→ **EXERCISE AIM**
Search the data for the word "Getting" and copy out every line that has it.

[Opening DATASET ENTRIES section]

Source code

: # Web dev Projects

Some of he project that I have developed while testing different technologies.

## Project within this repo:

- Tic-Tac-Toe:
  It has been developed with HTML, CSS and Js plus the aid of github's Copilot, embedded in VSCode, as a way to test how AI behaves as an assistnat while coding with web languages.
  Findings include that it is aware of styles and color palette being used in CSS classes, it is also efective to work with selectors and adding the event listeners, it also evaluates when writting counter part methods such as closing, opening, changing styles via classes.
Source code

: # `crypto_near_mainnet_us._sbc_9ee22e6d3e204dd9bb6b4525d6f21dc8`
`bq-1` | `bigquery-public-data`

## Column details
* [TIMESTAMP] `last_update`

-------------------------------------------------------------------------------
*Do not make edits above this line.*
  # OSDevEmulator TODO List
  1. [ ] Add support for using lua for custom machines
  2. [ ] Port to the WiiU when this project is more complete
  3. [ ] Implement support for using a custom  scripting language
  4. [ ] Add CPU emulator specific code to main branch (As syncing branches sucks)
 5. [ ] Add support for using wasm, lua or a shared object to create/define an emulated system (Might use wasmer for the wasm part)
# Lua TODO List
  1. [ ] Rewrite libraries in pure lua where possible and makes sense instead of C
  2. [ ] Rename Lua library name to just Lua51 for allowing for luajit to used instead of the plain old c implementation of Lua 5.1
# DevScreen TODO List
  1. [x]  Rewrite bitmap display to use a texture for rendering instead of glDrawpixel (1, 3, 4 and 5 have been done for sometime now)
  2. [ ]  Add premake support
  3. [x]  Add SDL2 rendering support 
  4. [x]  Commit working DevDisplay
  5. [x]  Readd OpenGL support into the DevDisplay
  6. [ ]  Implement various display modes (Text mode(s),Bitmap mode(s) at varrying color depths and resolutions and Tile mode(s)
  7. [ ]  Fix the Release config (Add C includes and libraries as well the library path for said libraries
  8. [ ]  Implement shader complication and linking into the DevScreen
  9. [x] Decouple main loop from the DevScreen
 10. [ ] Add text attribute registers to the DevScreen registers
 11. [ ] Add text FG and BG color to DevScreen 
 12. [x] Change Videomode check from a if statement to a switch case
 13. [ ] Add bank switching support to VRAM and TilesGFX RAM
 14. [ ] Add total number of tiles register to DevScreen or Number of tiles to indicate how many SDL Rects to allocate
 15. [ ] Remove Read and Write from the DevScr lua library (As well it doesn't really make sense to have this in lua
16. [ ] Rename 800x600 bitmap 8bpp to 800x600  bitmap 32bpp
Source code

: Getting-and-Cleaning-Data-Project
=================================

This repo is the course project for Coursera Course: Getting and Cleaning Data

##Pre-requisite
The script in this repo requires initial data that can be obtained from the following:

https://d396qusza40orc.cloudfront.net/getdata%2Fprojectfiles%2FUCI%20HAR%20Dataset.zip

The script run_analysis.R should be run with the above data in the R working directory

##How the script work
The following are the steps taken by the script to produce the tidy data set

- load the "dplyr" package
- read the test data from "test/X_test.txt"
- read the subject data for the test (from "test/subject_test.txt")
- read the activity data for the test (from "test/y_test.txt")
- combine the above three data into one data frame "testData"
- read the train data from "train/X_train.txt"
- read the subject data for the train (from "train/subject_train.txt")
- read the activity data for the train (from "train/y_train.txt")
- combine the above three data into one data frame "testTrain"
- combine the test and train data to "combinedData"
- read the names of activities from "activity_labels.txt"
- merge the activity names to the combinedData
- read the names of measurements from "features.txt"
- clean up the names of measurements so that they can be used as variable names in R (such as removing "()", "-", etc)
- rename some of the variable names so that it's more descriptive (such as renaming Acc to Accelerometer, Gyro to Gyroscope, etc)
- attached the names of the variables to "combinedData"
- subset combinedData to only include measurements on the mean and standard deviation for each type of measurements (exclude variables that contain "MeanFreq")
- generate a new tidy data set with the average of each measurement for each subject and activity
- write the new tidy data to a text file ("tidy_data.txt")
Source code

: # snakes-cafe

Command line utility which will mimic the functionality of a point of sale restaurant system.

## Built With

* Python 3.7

[Closing DATASET ENTRIES section]
[Opening DATASET ENTRIES section]

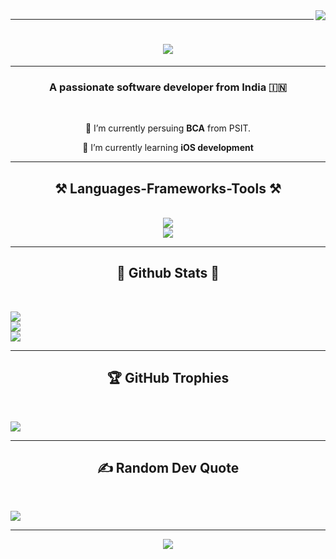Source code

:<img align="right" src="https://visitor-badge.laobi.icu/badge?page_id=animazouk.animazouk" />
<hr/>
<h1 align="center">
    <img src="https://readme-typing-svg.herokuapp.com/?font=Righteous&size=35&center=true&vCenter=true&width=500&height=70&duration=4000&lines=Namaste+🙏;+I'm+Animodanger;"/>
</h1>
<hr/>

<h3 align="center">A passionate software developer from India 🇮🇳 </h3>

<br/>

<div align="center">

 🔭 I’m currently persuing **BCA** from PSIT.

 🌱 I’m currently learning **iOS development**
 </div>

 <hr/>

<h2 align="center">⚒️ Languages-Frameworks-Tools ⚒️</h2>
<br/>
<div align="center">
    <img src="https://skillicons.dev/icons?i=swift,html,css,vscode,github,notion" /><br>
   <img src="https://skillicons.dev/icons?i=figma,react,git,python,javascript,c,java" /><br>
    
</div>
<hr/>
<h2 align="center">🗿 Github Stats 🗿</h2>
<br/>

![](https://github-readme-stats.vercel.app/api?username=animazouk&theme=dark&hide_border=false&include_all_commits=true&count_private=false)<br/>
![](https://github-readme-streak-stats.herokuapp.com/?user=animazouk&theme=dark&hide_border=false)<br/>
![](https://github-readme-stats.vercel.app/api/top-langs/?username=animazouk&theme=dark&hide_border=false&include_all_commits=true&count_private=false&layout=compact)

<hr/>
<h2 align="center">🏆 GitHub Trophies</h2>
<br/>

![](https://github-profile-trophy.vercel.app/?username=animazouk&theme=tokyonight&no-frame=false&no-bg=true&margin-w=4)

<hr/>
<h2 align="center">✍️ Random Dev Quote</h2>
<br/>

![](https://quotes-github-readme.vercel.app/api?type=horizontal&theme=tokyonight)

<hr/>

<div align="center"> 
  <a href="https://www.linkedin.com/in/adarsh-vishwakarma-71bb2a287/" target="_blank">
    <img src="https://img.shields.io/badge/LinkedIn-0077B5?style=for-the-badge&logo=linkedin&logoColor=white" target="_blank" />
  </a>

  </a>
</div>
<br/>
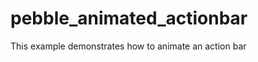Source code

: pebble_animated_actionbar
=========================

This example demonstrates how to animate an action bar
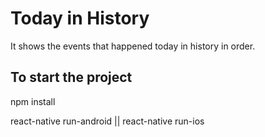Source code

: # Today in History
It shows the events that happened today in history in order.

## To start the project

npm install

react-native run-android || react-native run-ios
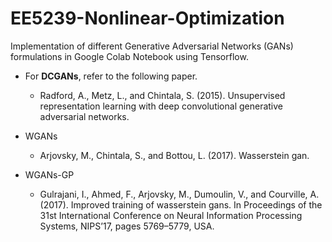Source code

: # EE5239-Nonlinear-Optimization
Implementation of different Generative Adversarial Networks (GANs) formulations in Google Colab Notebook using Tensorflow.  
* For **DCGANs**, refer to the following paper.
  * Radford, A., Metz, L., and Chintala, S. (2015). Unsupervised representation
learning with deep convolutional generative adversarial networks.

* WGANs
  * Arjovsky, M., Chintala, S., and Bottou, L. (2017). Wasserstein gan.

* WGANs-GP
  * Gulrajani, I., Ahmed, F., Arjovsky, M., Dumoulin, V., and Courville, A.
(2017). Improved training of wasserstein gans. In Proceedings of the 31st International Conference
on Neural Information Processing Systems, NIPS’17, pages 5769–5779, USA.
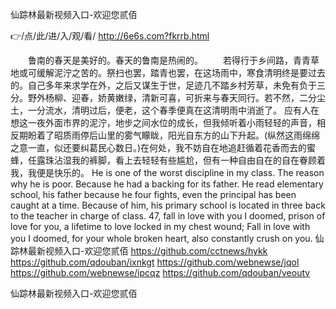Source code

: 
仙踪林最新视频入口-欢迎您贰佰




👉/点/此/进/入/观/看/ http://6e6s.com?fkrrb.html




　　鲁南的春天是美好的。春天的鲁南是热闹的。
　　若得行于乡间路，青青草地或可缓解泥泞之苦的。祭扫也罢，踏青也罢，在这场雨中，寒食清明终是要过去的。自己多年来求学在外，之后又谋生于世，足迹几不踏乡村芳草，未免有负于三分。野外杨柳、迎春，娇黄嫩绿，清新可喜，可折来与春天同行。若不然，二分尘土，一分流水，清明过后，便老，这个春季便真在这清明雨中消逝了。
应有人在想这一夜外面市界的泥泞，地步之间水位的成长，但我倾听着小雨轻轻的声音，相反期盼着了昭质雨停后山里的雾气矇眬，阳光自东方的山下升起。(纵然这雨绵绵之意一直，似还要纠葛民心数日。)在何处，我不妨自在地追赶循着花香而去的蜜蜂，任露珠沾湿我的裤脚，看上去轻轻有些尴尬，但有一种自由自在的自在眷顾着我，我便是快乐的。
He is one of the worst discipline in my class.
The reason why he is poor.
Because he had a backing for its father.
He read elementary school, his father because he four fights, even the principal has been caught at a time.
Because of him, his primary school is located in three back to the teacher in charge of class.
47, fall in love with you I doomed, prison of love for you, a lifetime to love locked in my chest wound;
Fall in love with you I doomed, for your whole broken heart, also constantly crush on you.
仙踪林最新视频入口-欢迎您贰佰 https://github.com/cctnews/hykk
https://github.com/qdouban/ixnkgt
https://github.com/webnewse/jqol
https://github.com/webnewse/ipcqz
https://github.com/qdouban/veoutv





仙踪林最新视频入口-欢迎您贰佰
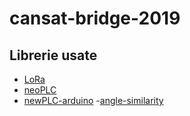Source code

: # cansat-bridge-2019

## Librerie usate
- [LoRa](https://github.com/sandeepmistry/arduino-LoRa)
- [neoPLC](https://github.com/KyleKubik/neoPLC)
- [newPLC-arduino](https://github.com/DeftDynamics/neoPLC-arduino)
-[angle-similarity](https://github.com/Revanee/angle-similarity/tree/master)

[Closing DATASET ENTRIES section]
[Opening DATASET ENTRIES section]

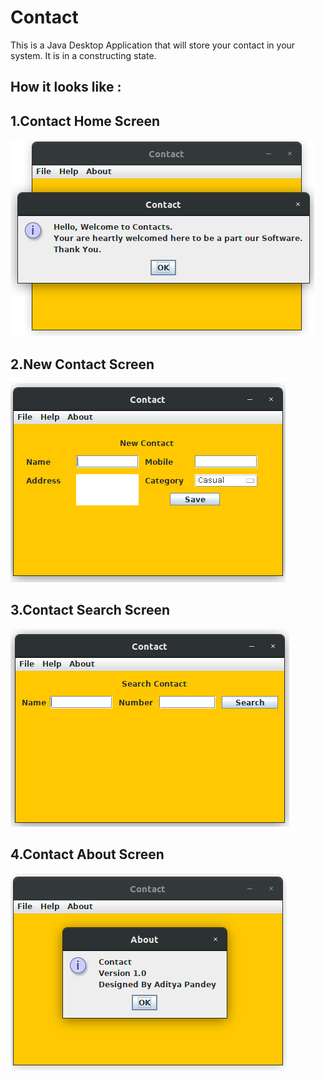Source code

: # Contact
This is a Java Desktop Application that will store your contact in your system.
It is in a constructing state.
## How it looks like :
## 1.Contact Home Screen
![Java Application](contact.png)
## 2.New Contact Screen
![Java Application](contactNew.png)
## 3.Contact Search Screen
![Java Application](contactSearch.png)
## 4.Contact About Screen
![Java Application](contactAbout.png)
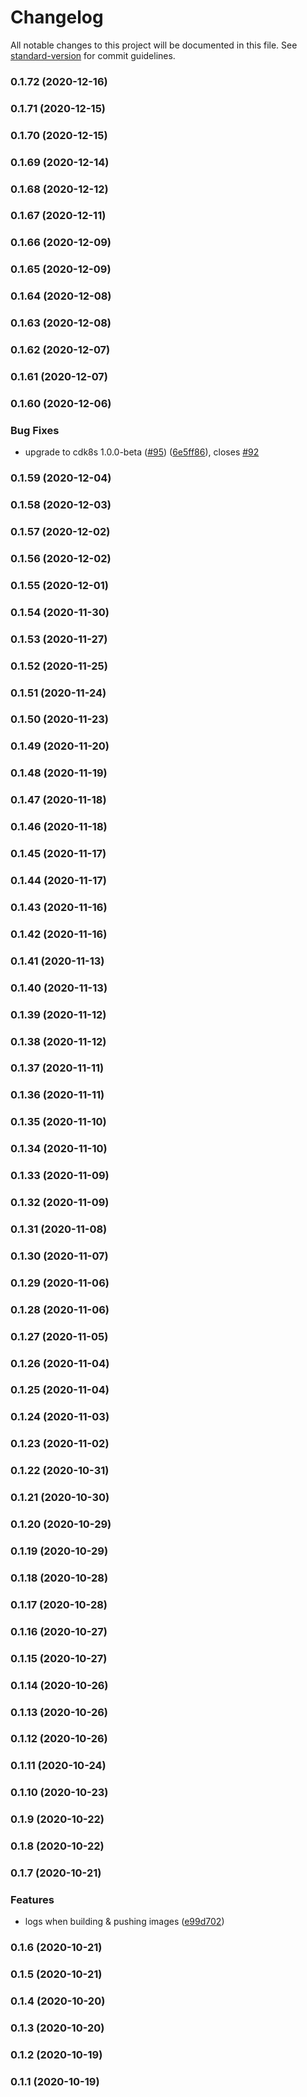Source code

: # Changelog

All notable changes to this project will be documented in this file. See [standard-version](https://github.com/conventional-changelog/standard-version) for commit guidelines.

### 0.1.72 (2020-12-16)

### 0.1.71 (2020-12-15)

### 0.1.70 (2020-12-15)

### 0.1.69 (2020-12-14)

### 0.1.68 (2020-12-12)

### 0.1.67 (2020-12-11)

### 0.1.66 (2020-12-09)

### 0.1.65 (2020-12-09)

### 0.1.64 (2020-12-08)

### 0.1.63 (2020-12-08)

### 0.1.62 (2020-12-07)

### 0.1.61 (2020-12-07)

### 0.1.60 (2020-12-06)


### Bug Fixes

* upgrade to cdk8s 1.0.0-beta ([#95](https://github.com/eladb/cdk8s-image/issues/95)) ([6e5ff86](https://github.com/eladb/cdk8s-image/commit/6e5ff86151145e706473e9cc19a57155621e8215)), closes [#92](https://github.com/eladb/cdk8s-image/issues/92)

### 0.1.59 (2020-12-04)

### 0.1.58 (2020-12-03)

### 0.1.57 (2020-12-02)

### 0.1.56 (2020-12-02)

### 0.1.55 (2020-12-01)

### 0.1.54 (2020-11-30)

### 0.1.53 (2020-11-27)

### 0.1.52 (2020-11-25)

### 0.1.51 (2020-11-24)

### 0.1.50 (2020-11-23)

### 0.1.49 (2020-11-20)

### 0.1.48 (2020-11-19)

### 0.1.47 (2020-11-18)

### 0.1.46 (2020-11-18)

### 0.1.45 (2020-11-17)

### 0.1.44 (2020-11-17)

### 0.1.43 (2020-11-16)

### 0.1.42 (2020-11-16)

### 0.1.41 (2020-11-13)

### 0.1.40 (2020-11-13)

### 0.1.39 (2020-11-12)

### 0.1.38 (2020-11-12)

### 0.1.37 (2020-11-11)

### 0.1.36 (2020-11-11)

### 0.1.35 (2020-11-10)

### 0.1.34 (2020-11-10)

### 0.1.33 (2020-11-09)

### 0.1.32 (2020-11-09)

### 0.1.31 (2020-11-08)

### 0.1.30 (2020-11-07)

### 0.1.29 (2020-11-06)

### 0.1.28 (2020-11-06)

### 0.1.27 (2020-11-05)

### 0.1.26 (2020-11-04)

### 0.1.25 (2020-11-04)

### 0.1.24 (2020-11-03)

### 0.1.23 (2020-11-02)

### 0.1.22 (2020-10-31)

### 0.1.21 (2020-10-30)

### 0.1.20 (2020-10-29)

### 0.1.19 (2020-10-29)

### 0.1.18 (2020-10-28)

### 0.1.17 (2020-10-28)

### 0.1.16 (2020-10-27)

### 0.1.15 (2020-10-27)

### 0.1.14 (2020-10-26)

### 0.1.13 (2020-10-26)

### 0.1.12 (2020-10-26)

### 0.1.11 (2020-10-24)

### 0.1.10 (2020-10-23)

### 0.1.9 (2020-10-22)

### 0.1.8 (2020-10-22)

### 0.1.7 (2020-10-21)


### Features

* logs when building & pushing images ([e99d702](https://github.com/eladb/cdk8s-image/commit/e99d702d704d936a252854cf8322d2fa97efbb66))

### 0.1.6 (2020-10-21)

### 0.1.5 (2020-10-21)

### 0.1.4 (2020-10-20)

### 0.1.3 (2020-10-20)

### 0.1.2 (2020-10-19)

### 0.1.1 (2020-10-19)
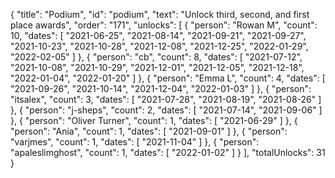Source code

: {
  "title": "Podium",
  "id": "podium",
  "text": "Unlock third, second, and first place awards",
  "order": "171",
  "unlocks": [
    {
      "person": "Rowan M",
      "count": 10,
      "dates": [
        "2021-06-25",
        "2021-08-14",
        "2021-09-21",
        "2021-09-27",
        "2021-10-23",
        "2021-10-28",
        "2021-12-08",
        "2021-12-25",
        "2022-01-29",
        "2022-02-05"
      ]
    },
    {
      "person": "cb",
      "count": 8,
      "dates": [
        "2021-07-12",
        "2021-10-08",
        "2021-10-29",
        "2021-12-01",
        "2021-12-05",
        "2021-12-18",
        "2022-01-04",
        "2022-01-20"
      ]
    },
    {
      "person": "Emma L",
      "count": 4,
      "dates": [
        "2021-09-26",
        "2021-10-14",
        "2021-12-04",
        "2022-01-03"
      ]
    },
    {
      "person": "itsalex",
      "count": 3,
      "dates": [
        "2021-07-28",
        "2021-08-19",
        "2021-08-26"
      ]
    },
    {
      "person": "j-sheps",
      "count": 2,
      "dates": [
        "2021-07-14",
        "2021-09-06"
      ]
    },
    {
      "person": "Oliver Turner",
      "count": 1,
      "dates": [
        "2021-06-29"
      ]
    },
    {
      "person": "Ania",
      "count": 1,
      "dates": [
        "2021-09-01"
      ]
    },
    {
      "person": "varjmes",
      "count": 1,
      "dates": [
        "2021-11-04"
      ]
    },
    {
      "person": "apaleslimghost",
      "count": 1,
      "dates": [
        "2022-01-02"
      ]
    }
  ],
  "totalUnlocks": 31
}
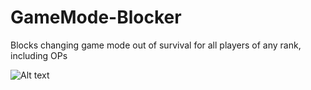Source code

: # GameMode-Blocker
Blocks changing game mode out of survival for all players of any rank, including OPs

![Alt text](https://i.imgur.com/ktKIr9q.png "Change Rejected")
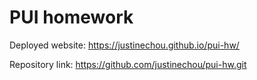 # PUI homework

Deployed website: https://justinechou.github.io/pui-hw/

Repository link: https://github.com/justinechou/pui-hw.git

[Closing DATASET ENTRIES section]

→ **TASK OUTPUT**
: Getting-and-Cleaning-Data-Project
This repo is the course project for Coursera Course: Getting and Cleaning Data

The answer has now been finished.